Melinda Byerley

View Original

Why The Skype/Silver Lake/Andresson Debacle Matters

I posted this in response to Kara Swisher's attempt to justify Skype's behavior towards Yee Lee and wanted to preserve it. I edited out some opening remarks. I believe some people are conflating the issues around Skype and I want to clarify how I see it, and why it will have a significant, long lasting impact in Silicon Valley.

Point 0: clawbacks in general. There are good cap table reasons for them, and most of us understand that. Few people I've seen are decrying clawbacks in general, especially at fair market value, as a bad thing. Impact on Silicon Valley: Good, more education and awareness

1.  Executives being let go post M&A announcement, who get to keep 75% of their share value. Perhaps a bit distasteful, but ok, possibly not a horrible thing; maybe a personality clash or not needed in the MSFT world, or didn't want to be handcuffed in a key man provision. Impact on Silicon Valley:  Low

2.  Employees who resigned, who had vested options that were taken away by being repurchased at strike price rather than the FMV established by MSFT. Saying that options have intrinsically no value as I have seen stated elsewhere is bogus--if they have no value, why offer them as compensation? Impact on Silicon Valley Culture: HIGH, because now employees will look unfavorably upon options as compensation, demanding higher salaries in return. I've heard some finance folks say that employees who leave after a year are "tacky." Ok then, make the cliff at 2 years or 3 years or whatever you think you need to not feel cheated, but keep in mind that having an unhappy work force trying to vest is not an atmosphere conducive to success.

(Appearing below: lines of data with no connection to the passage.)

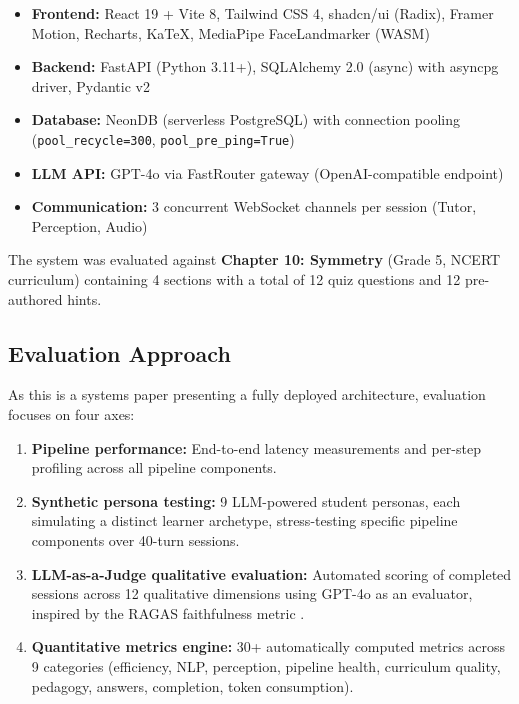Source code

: \documentclass[conference, letterpaper]{IEEEtran}
\begin{document}
\begin{itemize}[nosep]
    \item \textbf{Frontend:} React 19 + Vite 8, Tailwind CSS 4, shadcn/ui (Radix), Framer Motion, Recharts, KaTeX, MediaPipe FaceLandmarker (WASM)
    \item \textbf{Backend:} FastAPI (Python 3.11+), SQLAlchemy 2.0 (async) with asyncpg driver, Pydantic v2
    \item \textbf{Database:} NeonDB (serverless PostgreSQL) with connection pooling (\texttt{pool\_recycle=300}, \texttt{pool\_pre\_ping=True})
    \item \textbf{LLM API:} GPT-4o via FastRouter gateway (OpenAI-compatible endpoint)
    \item \textbf{Communication:} 3 concurrent WebSocket channels per session (Tutor, Perception, Audio)
\end{itemize}

The system was evaluated against \textbf{Chapter 10: Symmetry} (Grade 5, NCERT curriculum) containing 4 sections with a total of 12 quiz questions and 12 pre-authored hints.

\subsection{Evaluation Approach}

As this is a systems paper presenting a fully deployed architecture, evaluation focuses on four axes:

\begin{enumerate}[nosep,label=(\alph*)]
    \item \textbf{Pipeline performance:} End-to-end latency measurements and per-step profiling across all pipeline components.
    \item \textbf{Synthetic persona testing:} 9 LLM-powered student personas, each simulating a distinct learner archetype, stress-testing specific pipeline components over 40-turn sessions.
    \item \textbf{LLM-as-a-Judge qualitative evaluation:} Automated scoring of completed sessions across 12 qualitative dimensions using GPT-4o as an evaluator, inspired by the RAGAS faithfulness metric \cite{ragas2024}.
    \item \textbf{Quantitative metrics engine:} 30+ automatically computed metrics across 9 categories (efficiency, NLP, perception, pipeline health, curriculum quality, pedagogy, answers, completion, token consumption).
\end{enumerate}
\end{document}
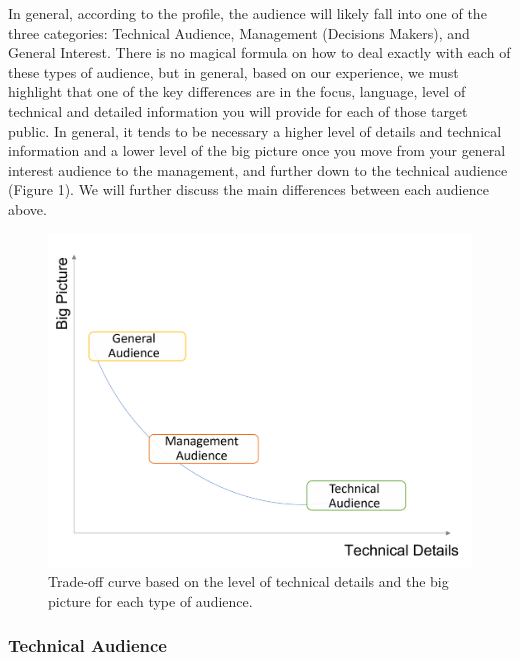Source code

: \documentclass[
]{book}
\begin{document}
In general, according to the profile, the audience will likely fall into one of the three categories: Technical Audience, Management (Decisions Makers), and General Interest. There is no magical formula on how to deal exactly with each of these types of audience, but in general, based on our experience, we must highlight that one of the key differences are in the focus, language, level of technical and detailed information you will provide for each of those target public. In general, it tends to be necessary a higher level of details and technical information and a lower level of the big picture once you move from your general interest audience to the management, and further down to the technical audience (Figure 1). We will further discuss the main differences between each audience above.

\begin{figure}

{\centering \includegraphics[width=13.08in]{images/trade-off_value_delivery} 

}

\caption{Trade-off curve based on the level of technical details and the big picture for each type of audience.}\label{fig:trade-off}
\end{figure}

\hypertarget{technical-audience}{%
\subsubsection{Technical Audience}\label{technical-audience}}
\end{document}

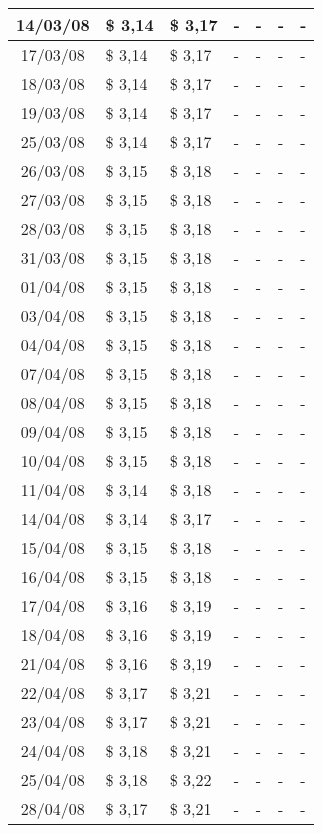 \begin{center}
\begin{longtable}{|c|p{1.5cm}|p{1.5cm}|p{1.5cm}|p{1.5cm}|p{1.5cm}|p{1.5cm}|}
14/03/08 & \$ 3,14 & \$ 3,17 & - & - & - & - \\ \hline
17/03/08 & \$ 3,14 & \$ 3,17 & - & - & - & - \\ \hline
18/03/08 & \$ 3,14 & \$ 3,17 & - & - & - & - \\ \hline
19/03/08 & \$ 3,14 & \$ 3,17 & - & - & - & - \\ \hline
25/03/08 & \$ 3,14 & \$ 3,17 & - & - & - & - \\ \hline
26/03/08 & \$ 3,15 & \$ 3,18 & - & - & - & - \\ \hline
27/03/08 & \$ 3,15 & \$ 3,18 & - & - & - & - \\ \hline
28/03/08 & \$ 3,15 & \$ 3,18 & - & - & - & - \\ \hline
31/03/08 & \$ 3,15 & \$ 3,18 & - & - & - & - \\ \hline
01/04/08 & \$ 3,15 & \$ 3,18 & - & - & - & - \\ \hline
03/04/08 & \$ 3,15 & \$ 3,18 & - & - & - & - \\ \hline
04/04/08 & \$ 3,15 & \$ 3,18 & - & - & - & - \\ \hline
07/04/08 & \$ 3,15 & \$ 3,18 & - & - & - & - \\ \hline
08/04/08 & \$ 3,15 & \$ 3,18 & - & - & - & - \\ \hline
09/04/08 & \$ 3,15 & \$ 3,18 & - & - & - & - \\ \hline
10/04/08 & \$ 3,15 & \$ 3,18 & - & - & - & - \\ \hline
11/04/08 & \$ 3,14 & \$ 3,18 & - & - & - & - \\ \hline
14/04/08 & \$ 3,14 & \$ 3,17 & - & - & - & - \\ \hline
15/04/08 & \$ 3,15 & \$ 3,18 & - & - & - & - \\ \hline
16/04/08 & \$ 3,15 & \$ 3,18 & - & - & - & - \\ \hline
17/04/08 & \$ 3,16 & \$ 3,19 & - & - & - & - \\ \hline
18/04/08 & \$ 3,16 & \$ 3,19 & - & - & - & - \\ \hline
21/04/08 & \$ 3,16 & \$ 3,19 & - & - & - & - \\ \hline
22/04/08 & \$ 3,17 & \$ 3,21 & - & - & - & - \\ \hline
23/04/08 & \$ 3,17 & \$ 3,21 & - & - & - & - \\ \hline
24/04/08 & \$ 3,18 & \$ 3,21 & - & - & - & - \\ \hline
25/04/08 & \$ 3,18 & \$ 3,22 & - & - & - & - \\ \hline
28/04/08 & \$ 3,17 & \$ 3,21 & - & - & - & - \\ \hline

\end{longtable}
\end{center}
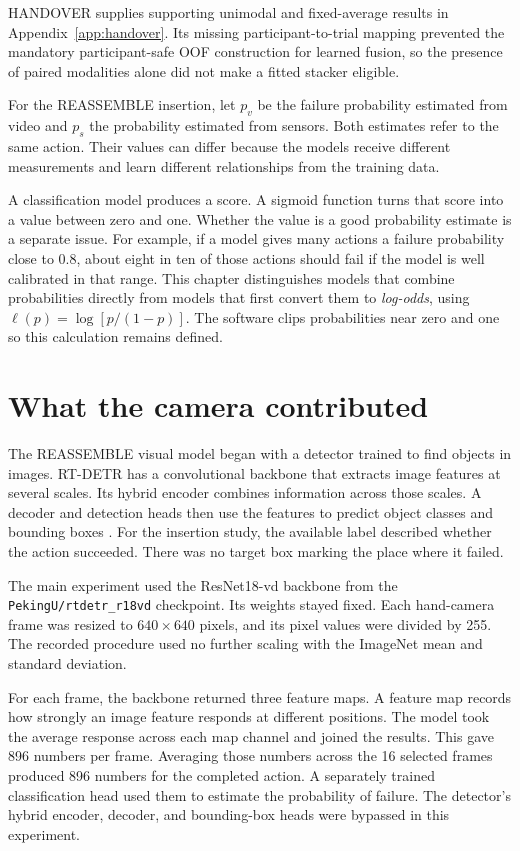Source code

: HANDOVER supplies supporting unimodal and fixed-average results in
Appendix~\ref{app:handover}. Its missing participant-to-trial mapping prevented the
mandatory participant-safe OOF construction for learned fusion, so the presence of
paired modalities alone did not make a fitted stacker eligible.

For the REASSEMBLE insertion, let \(p_v\) be the failure probability estimated from
video and \(p_s\) the probability estimated from sensors. Both estimates refer to the
same action. Their values can differ because the models receive different measurements
and learn different relationships from the training data.

A classification model produces a score. A sigmoid function turns that score into a
value between zero and one. Whether the value is a good probability estimate is a
separate issue. For example, if a model gives many actions a failure probability close
to 0.8, about eight in ten of those actions should fail if the model is well calibrated
in that range. This chapter distinguishes models that combine probabilities directly
from models that first convert them to \textit{log-odds}, using
\(\ell(p)=\log[p/(1-p)]\). The software clips probabilities near zero and one so this
calculation remains defined.

\section{What the camera contributed}

The REASSEMBLE visual model began with a detector trained to find objects in images.
RT-DETR has a convolutional backbone that extracts image features at several scales. Its
hybrid encoder combines information across those scales. A decoder and detection heads
then use the features to predict object classes and bounding boxes
\parencite{Zhao2024RTDETR}. For the insertion study, the available label described
whether the action succeeded. There was no target box marking the place where it failed.

The main experiment used the ResNet18-vd backbone from the
\texttt{PekingU/rtdetr\_r18vd} checkpoint. Its weights stayed fixed. Each hand-camera
frame was resized to \(640 \times 640\) pixels, and its pixel values were divided by
255. The recorded procedure used no further scaling with the ImageNet mean and standard
deviation.

For each frame, the backbone returned three feature maps. A feature map records how
strongly an image feature responds at different positions. The model took the average
response across each map channel and joined the results. This gave 896 numbers per
frame. Averaging those numbers across the 16 selected frames produced 896 numbers for
the completed action. A separately trained classification head used them to estimate the
probability of failure. The detector’s hybrid encoder, decoder, and bounding-box heads
were bypassed in this experiment.

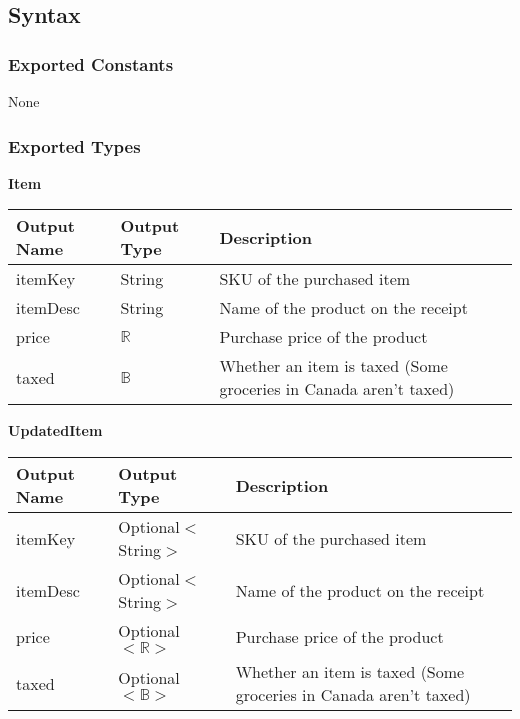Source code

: \documentclass[12pt, titlepage]{article}
\begin{document}
\subsection{Syntax}

\subsubsection{Exported Constants}

None

\subsubsection{Exported Types}

\textbf{Item}

\begin{table}[H]
  \begin{tabular}{|p{}|p{}|p{}|}
    \hline
    \textbf{Output Name} & \textbf{Output Type} & \textbf{Description} \\
    \hline
    itemKey & String & SKU of the purchased item \\
    \hline
    itemDesc & String & Name of the product on the receipt \\
    \hline
    price & $\mathbb{R}$ & Purchase price of the product \\
    \hline
    taxed & $\mathbb{B}$ & Whether an item is taxed (Some groceries in Canada aren't taxed) \\
    \hline
  \end{tabular}
\end{table}

\textbf{UpdatedItem}

\begin{table}[H]
  \begin{tabular}{|p{}|p{}|p{}|}
    \hline
    \textbf{Output Name} & \textbf{Output Type} & \textbf{Description} \\
    \hline
    itemKey & Optional$<$String$>$ & SKU of the purchased item \\
    \hline
    itemDesc & Optional$<$String$>$ & Name of the product on the receipt \\
    \hline
    price & Optional$<\mathbb{R}>$ & Purchase price of the product \\
    \hline
    taxed & Optional$<\mathbb{B}>$ & Whether an item is taxed (Some groceries in Canada aren't taxed) \\
    \hline
  \end{tabular}
\end{table}
\end{document}
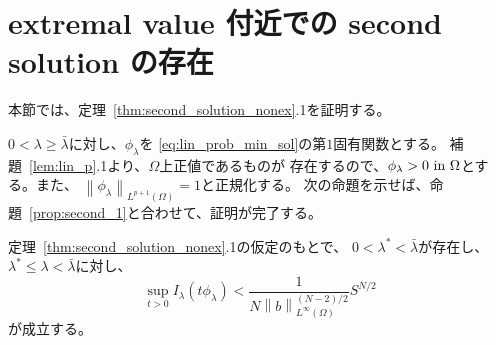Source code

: \section{extremal value 付近での second solution の存在} \label{sec:exist}

本節では、定理~\ref{thm:second_solution_nonex}.1を証明する。

$0 < \lambda \geq \bar{\lambda}$に対し、$\phi_\lambda$を
\eqref{eq:lin_prob_min_sol}の第$1$固有関数とする。
補題~\ref{lem:lin_p}.1より、$\Omega$上正値であるものが
存在するので、$\phi_\lambda > 0 ~\text{in}~ \Omega$とする。また、
$\left\| \phi_\lambda \right\|_{L^{p+1}(\Omega)} = 1$と正規化する。
次の命題を示せば、命題~\ref{prop:second_1}と合わせて、証明が完了する。

\begin{prop} \label{prop:exist}
 定理~\ref{thm:second_solution_nonex}.1の仮定のもとで、
 $0 < \lambda^* < \bar{\lambda}$が存在し、
 $\lambda^* \leq \lambda < \bar{\lambda}$に対し、
 \begin{equation}
  \sup_{t > 0} I_\lambda(t \phi_\lambda) < \frac{1}{N \left\| b
             \right\|_{L^\infty(\Omega)}^{(N-2)/2}}
   S^{N/2} \label{eq:exist_S}
 \end{equation}
 が成立する。
\end{prop}

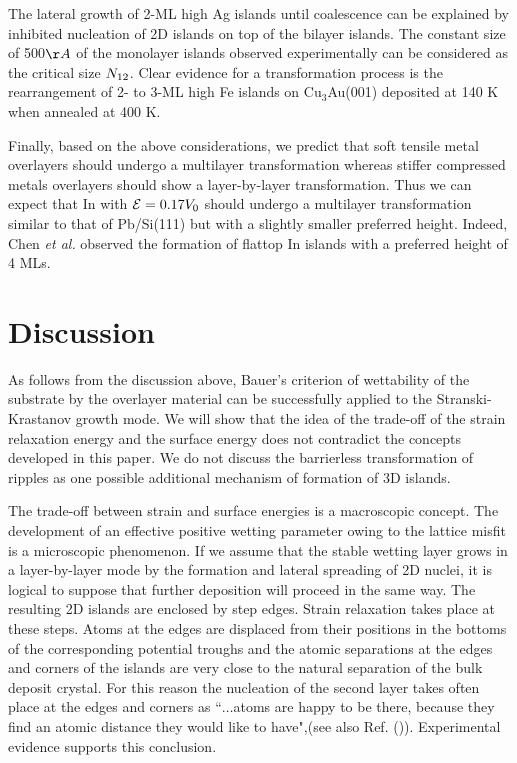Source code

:\documentclass[aps,prl,showpacs,twocolumn,byrevtex,floatfix]{revtex4-1}
\begin{document}
The lateral growth of 2-ML high Ag islands until coalescence\cite{Gavioli99} can
be explained by inhibited nucleation of 2D islands on top of the bilayer
islands. The constant size of 500$\AA$  of the monolayer islands observed
experimentally\cite{Su05} can be considered as the critical size $N_{\rm
12}$. Clear evidence for a transformation process is the rearrangement of 2- to
3-ML high Fe islands on Cu$_3$Au(001) deposited at 140 K when annealed at 400
K.\cite{Canepa00,Verdini02}

Finally, based on the above considerations, we predict that soft tensile metal
overlayers should undergo a multilayer transformation whereas stiffer compressed
metals overlayers should show a layer-by-layer transformation. Thus we can
expect that In with ${\cal E} = 0.17V_0$ should undergo a multilayer
transformation similar to that of Pb/Si(111) but with a slightly smaller 
preferred height. Indeed, Chen {\it et al.} observed the formation of 
flattop In islands with a preferred height of 4 MLs.\cite{Chen08}

\section{Discussion}

As follows from the discussion above, Bauer's criterion of wettability
of the substrate by the overlayer material can be successfully applied 
to the Stranski-Krastanov growth mode. 
We will show that the idea of the trade-off of the strain
relaxation energy and the surface energy does not contradict the concepts
developed in this paper. We do not discuss the barrierless transformation of
ripples as one possible additional mechanism of formation of 3D islands.

The trade-off between strain and surface energies is a macroscopic concept.
The development of an effective positive wetting parameter owing to the lattice
misfit is a microscopic phenomenon. If we assume that the stable wetting layer
grows in a layer-by-layer mode by the formation and lateral spreading of 
2D nuclei,
it is logical to suppose that further deposition will proceed in the same way.
The resulting 2D islands are enclosed by step edges. Strain relaxation takes
place at these steps. Atoms at the edges are displaced from their positions in
the bottoms of the corresponding potential troughs and the atomic separations at
the edges and corners of the islands are very close to the natural separation 
of the bulk deposit crystal. 
For this reason the nucleation of the second layer takes
often place at the edges and corners as ``$\hdots$atoms are happy to be there,
because they find an atomic distance they would like to
have",\cite{Villain05}(see also Ref. ()). Experimental
evidence supports this conclusion.\cite{Shi06,Murray95,Molina07}
\end{document}
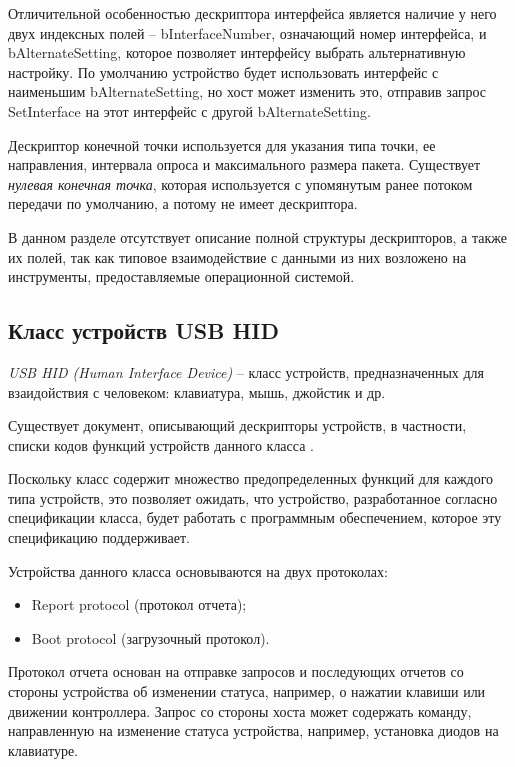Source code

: Отличительной особенностью дескриптора интерфейса является наличие у него
двух индексных полей -- bInterfaceNumber, означающий номер интерфейса,
и bAlternateSetting, которое позволяет интерфейсу выбрать альтернативную настройку.
%
По умолчанию устройство будет использовать интерфейс с наименьшим bAlternateSetting,
но хост может изменить это, отправив запрос SetInterface 
на этот интерфейс с другой bAlternateSetting.

Дескриптор конечной точки используется для указания типа точки,
ее направления, интервала опроса и максимального размера пакета.
Существует \emph{нулевая конечная точка}, 
которая используется с упомянутым ранее потоком передачи по умолчанию,
а потому не имеет дескриптора.

В данном разделе отсутствует описание полной структуры дескрипторов,
а также их полей, так как типовое взаимодействие с данными из них возложено
на инструменты, предоставляемые операционной системой.

\subsection{Класс устройств USB HID}

\emph{USB HID (Human Interface Device)} -- класс устройств,
предназначенных для взаидойствия с человеком:
клавиатура, мышь, джойстик и др.

Существует документ, описывающий дескрипторы устройств,
в частности, списки кодов функций устройств данного класса \cite{hid}.

Поскольку класс содержит множество предопределенных функций для 
каждого типа устройств, это позволяет ожидать, что устройство,
разработанное согласно спецификации класса, будет работать с программным
обеспечением, которое эту спецификацию поддерживает.

Устройства данного класса основываются на двух протоколах: 
\begin{itemize}
    \item Report protocol (протокол отчета);
    \item Boot protocol (загрузочный протокол).
\end{itemize}

Протокол отчета основан на отправке запросов и последующих отчетов со стороны устройства
об изменении статуса, например, о нажатии клавиши или движении контроллера.
Запрос со стороны хоста может содержать команду, направленную на
изменение статуса устройства, например, установка диодов на клавиатуре.

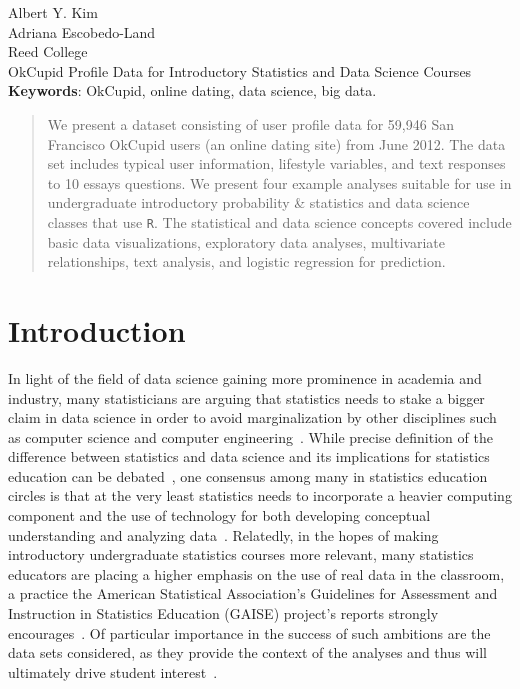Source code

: \documentclass{article}\usepackage[]{graphicx}\usepackage[]{color}
\begin{document}
\noindent Albert Y. Kim\\
Adriana Escobedo-Land\\
Reed College\\
OkCupid Profile Data for Introductory Statistics and Data Science Courses\\

\noindent \textbf{Keywords}: OkCupid, online dating, data science, big data.

\begin{abstract}
We present a dataset consisting of user profile data for 59,946 San Francisco OkCupid users (an online dating site) from June 2012.  The data set includes typical user information, lifestyle variables, and text responses to 10 essays questions.  We present four example analyses suitable for use in undergraduate introductory probability \& statistics and data science classes that use \verb#R#.  The statistical and data science concepts covered include basic data visualizations, exploratory data analyses, multivariate relationships, text analysis, and logistic regression for prediction.
\end{abstract}










%
\section{Introduction}\label{intro}
%
In light of the field of data science gaining more prominence in academia and industry, many statisticians are arguing that statistics needs to stake a bigger claim in data science in order to avoid marginalization by other disciplines such as computer science and computer engineering~\cite{YU:2014,DAVIDSON:2014}.  While precise definition of the difference between statistics and data science and its implications for statistics education can be debated~\cite{WICKHAM:2014}, one consensus among many in statistics education circles is that at the very least statistics needs to incorporate a heavier computing component and the use of technology for both developing conceptual understanding and analyzing data~\cite{GAISE:05, NOLAN:LANG:2010}.  Relatedly, in the hopes of making introductory undergraduate statistics courses more relevant, many statistics educators are placing a higher emphasis on the use of real data in the classroom, a practice the American Statistical Association's Guidelines for Assessment and Instruction in Statistics Education (GAISE) project's reports strongly encourages~\cite{GAISE:05}.  Of particular importance in the success of such ambitions are the data sets considered, as they provide the context of the analyses and thus will ultimately drive student interest~\cite{GOULD:2010}.
\end{document}
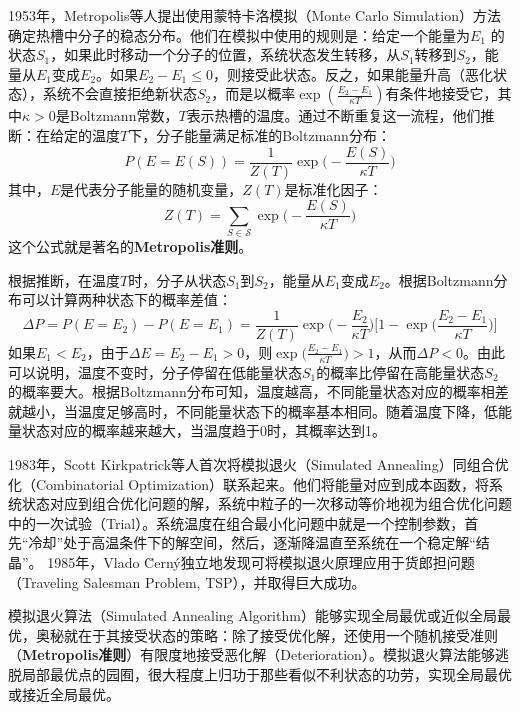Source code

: 1953年，Metropolis等人\cite{metropolis1953equation}提出使用蒙特卡洛模拟（Monte Carlo Simulation）方法确定热槽中分子的稳态分布。他们在模拟中使用的规则是：给定一个能量为$E_1$ 的状态$S_1$，如果此时移动一个分子的位置，系统状态发生转移，从$S_1$转移到$S_2$，能量从$E_1$变成$E_2$。如果$E_2 - E_1 \le 0$，则接受此状态。反之，如果能量升高（恶化状态），系统不会直接拒绝新状态$S_2$，而是以概率$\exp(\frac{E_2-E_1}{\kappa T})$有条件地接受它，其中$\kappa>0$是Boltzmann常数，$T$表示热槽的温度。通过不断重复这一流程，他们推断：在给定的温度$T$下，分子能量满足标准的Boltzmann分布：
\begin{equation}
    P(E = E(S)) = \frac{1}{Z(T)} \exp\big(-\frac{E(S)}{\kappa T}\big)
\end{equation}
其中，$E$是代表分子能量的随机变量，$Z(T)$是标准化因子：
\[
    Z(T) = \sum\limits_{S\in \mathcal{S}} \exp\big(-\frac{E(S)}{\kappa T}\big)
\]
这个公式就是著名的\textbf{Metropolis准则}。

根据推断，在温度$T$时，分子从状态$S_1$到$S_2$，能量从$E_1$变成$E_2$。根据Boltzmann分布可以计算两种状态下的概率差值：
\[
    \Delta P = P(E = E_2) - P(E = E_1) = \frac{1}{Z(T)} \exp\big(-\frac{E_2}{\kappa T}\big)\big[1-\exp\big(\frac{E_2 - E_1}{\kappa T}\big)\big]
\]
如果$E_1<E_2$，由于$\Delta E = E_2 - E_1 > 0$，则$\exp\big(\frac{E_2 - E_1}{\kappa T}\big) > 1$，从而$\Delta P < 0$。由此可以说明，温度不变时，分子停留在低能量状态$S_1$的概率比停留在高能量状态$S_2$的概率要大。根据Boltzmann分布可知，温度越高，不同能量状态对应的概率相差就越小，当温度足够高时，不同能量状态下的概率基本相同。随着温度下降，低能量状态对应的概率越来越大，当温度趋于0时，其概率达到1。

1983年，Scott Kirkpatrick等人\cite{kirkpatrick1983optimization}首次将模拟退火（Simulated Annealing）同组合优化（Combinatorial Optimization）联系起来。他们将能量对应到成本函数，将系统状态对应到组合优化问题的解，系统中粒子的一次移动等价地视为组合优化问题中的一次试验（Trial）。系统温度在组合最小化问题中就是一个控制参数，首先“冷却”处于高温条件下的解空间，然后，逐渐降温直至系统在一个稳定解“结晶”。
1985年，Vlado \u{C}ern\'{y}\cite{vcerny1985thermodynamical}独立地发现可将模拟退火原理应用于货郎担问题（Traveling Salesman Problem, TSP），并取得巨大成功。

模拟退火算法（Simulated Annealing Algorithm）能够实现全局最优或近似全局最优，奥秘就在于其接受状态的策略：除了接受优化解，还使用一个随机接受准则（\textbf{Metropolis准则}）有限度地接受恶化解（Deterioration）。模拟退火算法能够逃脱局部最优点的园囿，很大程度上归功于那些看似不利状态的功劳，实现全局最优或接近全局最优。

3.  Employees who were misled by deliberately confusing language, and not having access to the partnership agreement in question, as it appears so far. This deck for the reasons others have described is not evidence of disclosure. Impact on Silicon Valley Culture:  EPIC because it undermines a trust that has been working quite well between employees and management and finance.

4.  Combine all of these practices together and you have a pattern of behavior that gives any thinking person pause before doing business with people like these again. I know we certainly took a good hard look at our options agreement after this and we had to communicate with our staff what our position was, and I doubt we were alone.